(Rendered images with source text)
=======
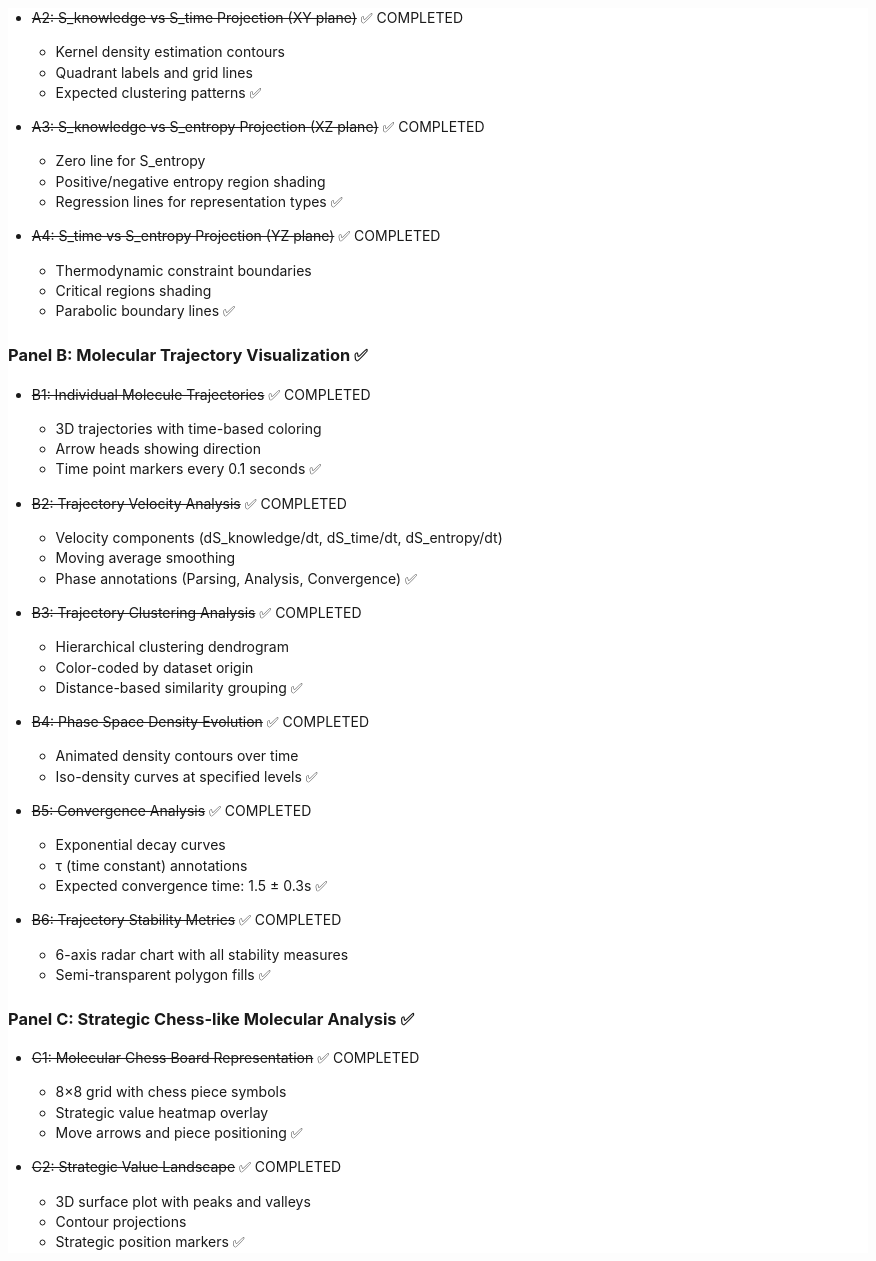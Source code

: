 - ~~A2: S_knowledge vs S_time Projection (XY plane)~~ ✅ COMPLETED
  - Kernel density estimation contours
  - Quadrant labels and grid lines
  - Expected clustering patterns ✅

- ~~A3: S_knowledge vs S_entropy Projection (XZ plane)~~ ✅ COMPLETED
  - Zero line for S_entropy
  - Positive/negative entropy region shading
  - Regression lines for representation types ✅

- ~~A4: S_time vs S_entropy Projection (YZ plane)~~ ✅ COMPLETED
  - Thermodynamic constraint boundaries
  - Critical regions shading
  - Parabolic boundary lines ✅

### Panel B: Molecular Trajectory Visualization ✅
- ~~B1: Individual Molecule Trajectories~~ ✅ COMPLETED
  - 3D trajectories with time-based coloring
  - Arrow heads showing direction
  - Time point markers every 0.1 seconds ✅

- ~~B2: Trajectory Velocity Analysis~~ ✅ COMPLETED
  - Velocity components (dS_knowledge/dt, dS_time/dt, dS_entropy/dt)
  - Moving average smoothing
  - Phase annotations (Parsing, Analysis, Convergence) ✅

- ~~B3: Trajectory Clustering Analysis~~ ✅ COMPLETED
  - Hierarchical clustering dendrogram
  - Color-coded by dataset origin
  - Distance-based similarity grouping ✅

- ~~B4: Phase Space Density Evolution~~ ✅ COMPLETED
  - Animated density contours over time
  - Iso-density curves at specified levels ✅

- ~~B5: Convergence Analysis~~ ✅ COMPLETED
  - Exponential decay curves
  - τ (time constant) annotations
  - Expected convergence time: 1.5 ± 0.3s ✅

- ~~B6: Trajectory Stability Metrics~~ ✅ COMPLETED
  - 6-axis radar chart with all stability measures
  - Semi-transparent polygon fills ✅

### Panel C: Strategic Chess-like Molecular Analysis ✅
- ~~C1: Molecular Chess Board Representation~~ ✅ COMPLETED
  - 8×8 grid with chess piece symbols
  - Strategic value heatmap overlay
  - Move arrows and piece positioning ✅

- ~~C2: Strategic Value Landscape~~ ✅ COMPLETED
  - 3D surface plot with peaks and valleys
  - Contour projections
  - Strategic position markers ✅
=======
WHAT YOU NEED TO DO: From the line containing "- Distance-based similarity grouping ✅" to the last line above, repeat every line exactly and nothing else.

TASK ANSWER:
  - Distance-based similarity grouping ✅

- ~~B4: Phase Space Density Evolution~~ ✅ COMPLETED
  - Animated density contours over time
  - Iso-density curves at specified levels ✅

- ~~B5: Convergence Analysis~~ ✅ COMPLETED
  - Exponential decay curves
  - τ (time constant) annotations
  - Expected convergence time: 1.5 ± 0.3s ✅

- ~~B6: Trajectory Stability Metrics~~ ✅ COMPLETED
  - 6-axis radar chart with all stability measures
  - Semi-transparent polygon fills ✅

### Panel C: Strategic Chess-like Molecular Analysis ✅
- ~~C1: Molecular Chess Board Representation~~ ✅ COMPLETED
  - 8×8 grid with chess piece symbols
  - Strategic value heatmap overlay
  - Move arrows and piece positioning ✅

- ~~C2: Strategic Value Landscape~~ ✅ COMPLETED
  - 3D surface plot with peaks and valleys
  - Contour projections
  - Strategic position markers ✅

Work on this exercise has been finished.